昔、白洲正子さんが大阪からタクシーでずーっと伊勢本街道を通って伊勢まで走って行ったのを書いてた文章を読んだことがありました。
すでにその時私はそこを通ったことがあったので、あの道をタクシーで走ったのだと感心していました。そして、自分は二度とあの道は通らないと決めていた。それほどに恐ろしい、誰からも救われない自分だけが頼りの怖い道でした。
なのに、間が差したというのか、アマビエちゃんに誘われたというのか、その道をもっと奥までたどってみようという変な気持ちを起こしてしまったのです。
道は、白洲さんの時代、私が昔通った時、何十年も経過していると思われますが、とても国道とは思えない恐ろしい峠道でした。
私が山の山賊で、馬で山の要塞に戻るのなら、朗らかに山道を登れたでしょうけど、ただのオッサンで、たまたまクルマでこの峠に踏み出してしまった愚か者でした。向こうからダンプが来たら絶体絶命です。
細い道だし、大型車通行禁止と書いてあるし、冬に入ったばかりだし、大型車はいないだろうと昔の街道をほんの少しだけ舗装しただけの道に分け入ってしまいました。……甘いというのか、ムチャというのか、先見性がないというのかでした。
まあ、私にはアマビエさまがついてますからね、滅多なことでは災難に遭わないのですと、変な自信で走り始めたら、しばらく行ったところで早速ダンプに出会い、その時はダンプさんが後ろに下がってくれて、私はどうにかその横を抜けることができました。ダンプの後ろにはクルマが二、三台。大阪ナンバーのクルマもあって、何だか嫌な予感です。
次は、貨物のトラック、これはどんなふうにして交わしたのか、もう忘れてしまいましたね。
三台めは、山から伐り出した木をたくさん積んだトラック、向こうがカーブのところにいて、普通ならカーブのところは少し膨らんでるはずなのに、余裕はないようでした。向こうが下がってくれる気配はないし、私の後ろにも軽自動車が張り付いていました。
トラックの前に軽自動車が入り込めるようなスペースがありました。そこに頭を突っ込んで、トラックに通り過ぎてもらうしかないようでした。えーい、突っ込んでやれ!
すると、トラックはすごすごと私のクルマの後ろを通り越していきました。私は、バックしてまた道に戻ればいいけれど、はたして後ろにいた軽自動車はどうなるんだろう。

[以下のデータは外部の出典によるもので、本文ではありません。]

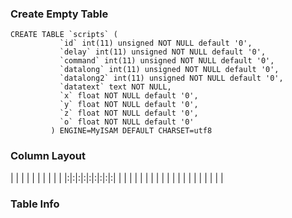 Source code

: ### Create Empty Table ###
```
CREATE TABLE `scripts` (                              
           `id` int(11) unsigned NOT NULL default '0',         
           `delay` int(11) unsigned NOT NULL default '0',      
           `command` int(11) unsigned NOT NULL default '0',    
           `datalong` int(11) unsigned NOT NULL default '0',   
           `datalong2` int(11) unsigned NOT NULL default '0',  
           `datatext` text NOT NULL,                           
           `x` float NOT NULL default '0',                     
           `y` float NOT NULL default '0',                     
           `z` float NOT NULL default '0',                     
           `o` float NOT NULL default '0'                      
         ) ENGINE=MyISAM DEFAULT CHARSET=utf8                  
```

### Column Layout ###

| | | | | | | | | |
|:|:|:|:|:|:|:|:|:|
| | | | | | | | | |
| | | | | | | | | |


### Table Info ###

そんなことをイチイチ心配していられなくて、とにかく自分さえこの長くてウネウネの道を通り越して、峠に達しないといけない。それしか考えられない、余裕のない道でした。
峠に達したら、はたして救われるんだったろうか、それとも、峠の向こうも細い道だったろうか。
わからないままに、それからはすれちがうのに苦労することなく、淡々とピークに達し、そこに何軒か家があり、昔からの集落ではあるようだけど、人が住んでいる気配はまるでなくて、廃村を抜けつつ、人の気配を探してずっと降りていくと、昔懐かしい名松線が走っている谷に降りてこられて、私はやっとドキドキから解放されたのでした。
そんなこと、どうしてやっているんでしょう。アホみたいですね。野生生物にもちっとも出会わなかったけど、恐ろしい大型車には三回、それ以外の普通車は数台すれちがいました。ずっと恐ろしい道はやはり存在していた。本来ならトンネルを掘って、東西の行き来を楽にさせてあげればいいのに、そんなに需要はないのか、昔のまんまの国道です。たぶん、これからもこのままでしょう。
たぶん、私はもう二度と行かない。
まあ、それはそれでいいのかな。ダンプさんたちが道に彩を添え続けているはずです。迷い込んだアホな奴らをどやしてあげたらいい。そんなところに迷い込んだ私が間違ってたのです。それにしても、怖かった。ずっとドキドキでしたし、今考えても恐ろしい。